**DIRECTIONS FOR THIS TASK**
Locate the word "recurrence" in the entries below, then gather every line that holds it.

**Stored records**
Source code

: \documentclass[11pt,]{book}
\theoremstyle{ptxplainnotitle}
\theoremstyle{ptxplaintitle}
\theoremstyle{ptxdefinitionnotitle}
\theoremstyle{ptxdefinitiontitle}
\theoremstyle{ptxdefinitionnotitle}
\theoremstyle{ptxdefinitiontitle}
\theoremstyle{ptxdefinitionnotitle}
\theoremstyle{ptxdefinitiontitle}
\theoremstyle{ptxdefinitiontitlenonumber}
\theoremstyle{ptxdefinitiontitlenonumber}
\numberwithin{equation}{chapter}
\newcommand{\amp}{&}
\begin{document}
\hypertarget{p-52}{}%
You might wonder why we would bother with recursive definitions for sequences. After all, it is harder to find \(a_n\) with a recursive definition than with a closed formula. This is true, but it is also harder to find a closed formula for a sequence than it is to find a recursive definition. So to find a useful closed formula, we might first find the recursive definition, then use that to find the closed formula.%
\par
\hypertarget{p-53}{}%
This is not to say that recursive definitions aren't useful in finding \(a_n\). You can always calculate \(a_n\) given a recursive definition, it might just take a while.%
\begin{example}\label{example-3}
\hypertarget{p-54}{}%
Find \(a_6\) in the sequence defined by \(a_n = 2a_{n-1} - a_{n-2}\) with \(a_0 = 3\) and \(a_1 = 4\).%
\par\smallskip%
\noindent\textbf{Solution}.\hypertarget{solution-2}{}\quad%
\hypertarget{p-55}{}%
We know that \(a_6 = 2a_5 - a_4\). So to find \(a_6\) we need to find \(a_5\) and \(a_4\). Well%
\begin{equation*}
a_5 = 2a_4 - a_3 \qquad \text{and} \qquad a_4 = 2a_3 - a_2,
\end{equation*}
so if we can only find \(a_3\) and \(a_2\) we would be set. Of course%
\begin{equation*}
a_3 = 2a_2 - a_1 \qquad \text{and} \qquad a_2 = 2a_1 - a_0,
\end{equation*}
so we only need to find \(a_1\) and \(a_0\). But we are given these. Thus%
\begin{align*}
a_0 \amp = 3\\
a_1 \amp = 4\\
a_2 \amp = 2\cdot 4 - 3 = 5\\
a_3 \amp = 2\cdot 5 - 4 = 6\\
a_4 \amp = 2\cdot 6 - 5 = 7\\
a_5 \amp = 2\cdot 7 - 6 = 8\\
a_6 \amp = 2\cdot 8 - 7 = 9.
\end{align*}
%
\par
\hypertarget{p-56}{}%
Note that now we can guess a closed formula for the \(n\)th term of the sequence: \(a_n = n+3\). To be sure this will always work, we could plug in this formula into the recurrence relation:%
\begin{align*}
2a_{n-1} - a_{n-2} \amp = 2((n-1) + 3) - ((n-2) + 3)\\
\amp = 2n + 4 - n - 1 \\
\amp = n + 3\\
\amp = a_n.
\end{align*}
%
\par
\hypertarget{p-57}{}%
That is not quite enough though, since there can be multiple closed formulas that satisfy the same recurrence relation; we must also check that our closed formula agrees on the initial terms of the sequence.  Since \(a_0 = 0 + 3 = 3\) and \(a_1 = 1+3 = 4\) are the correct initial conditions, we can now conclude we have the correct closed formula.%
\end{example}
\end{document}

**SOLUTION TO THIS PROBLEM**
Note that now we can guess a closed formula for the \(n\)th term of the sequence: \(a_n = n+3\). To be sure this will always work, we could plug in this formula into the recurrence relation:%
That is not quite enough though, since there can be multiple closed formulas that satisfy the same recurrence relation; we must also check that our closed formula agrees on the initial terms of the sequence.  Since \(a_0 = 0 + 3 = 3\) and \(a_1 = 1+3 = 4\) are the correct initial conditions, we can now conclude we have the correct closed formula.%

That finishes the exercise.